X-0030 ホイールスクロールで普通のボックスの内容をスクロールする

はじめに

以前、こんな情報誰も必要としてないだろうなあと思って日記にポインタだけ書いたのですが、ニーズがあるようなので例も含めてまとめておきます。

scrollbox などの元からスクロールさせるために作られた要素ではないただの box やなんかでも、 CSS の overflow プロパティを使えば中身をスクロールできるようになります。

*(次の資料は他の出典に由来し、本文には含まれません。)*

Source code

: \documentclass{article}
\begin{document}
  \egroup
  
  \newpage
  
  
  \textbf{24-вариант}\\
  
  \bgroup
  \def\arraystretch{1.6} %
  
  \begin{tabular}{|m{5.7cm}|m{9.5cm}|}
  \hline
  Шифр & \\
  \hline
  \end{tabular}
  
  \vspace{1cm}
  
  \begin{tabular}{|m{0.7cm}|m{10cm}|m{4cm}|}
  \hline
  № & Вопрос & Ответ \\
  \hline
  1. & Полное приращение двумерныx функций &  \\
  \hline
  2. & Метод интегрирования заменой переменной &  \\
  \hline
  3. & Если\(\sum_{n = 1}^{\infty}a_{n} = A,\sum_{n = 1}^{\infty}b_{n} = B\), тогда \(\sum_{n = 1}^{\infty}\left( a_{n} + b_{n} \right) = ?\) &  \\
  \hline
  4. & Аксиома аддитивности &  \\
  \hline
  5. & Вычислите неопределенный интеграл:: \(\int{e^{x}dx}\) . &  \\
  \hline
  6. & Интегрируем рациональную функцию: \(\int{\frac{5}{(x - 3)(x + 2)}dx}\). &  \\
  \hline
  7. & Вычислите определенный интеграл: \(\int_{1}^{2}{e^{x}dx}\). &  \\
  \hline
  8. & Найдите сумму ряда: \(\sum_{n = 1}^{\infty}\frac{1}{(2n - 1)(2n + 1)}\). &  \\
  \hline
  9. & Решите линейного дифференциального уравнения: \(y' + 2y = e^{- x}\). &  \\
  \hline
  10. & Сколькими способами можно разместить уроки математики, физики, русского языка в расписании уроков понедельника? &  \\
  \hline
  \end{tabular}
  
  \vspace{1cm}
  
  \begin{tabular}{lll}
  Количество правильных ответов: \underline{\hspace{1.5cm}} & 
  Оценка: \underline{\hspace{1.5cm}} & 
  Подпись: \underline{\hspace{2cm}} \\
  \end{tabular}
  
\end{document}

しかし、この方法でスクロールできるようにした場合でも、マウスのホイールスクロールでは内容をスクロールできません(Webページ上でCSSを使って「疑似フレーム」にしている場合に起こる問題もこれと同じ)。以下は、この問題を自力で解決してしまおうという話です。

追記。この問題は2004/8/7付けで修正されました。以下の情報は今となってはまるっきり無駄骨ですので、暇つぶしに読む程度でヨロシク。

実装

ホイールスクロールで要素の内容をスクロールするには、要素の上でホイールが回されたことを検知し(ステップ1)、内容をホイールの回転に合わせてスクロールする(ステップ2)、という二つの処理を行う必要があります。

ステップ1:ホイールの回転の検出

Mozillaでは、ホイールスクロールが行われると、その要素についてDOMMouseScrollという名前のイベントが発生します。このイベントのevent.detailの値を見ると回転の方向を知ることができ、正の値であれば手前(下)、負の値であれば向こう(上)への回転と判別できます。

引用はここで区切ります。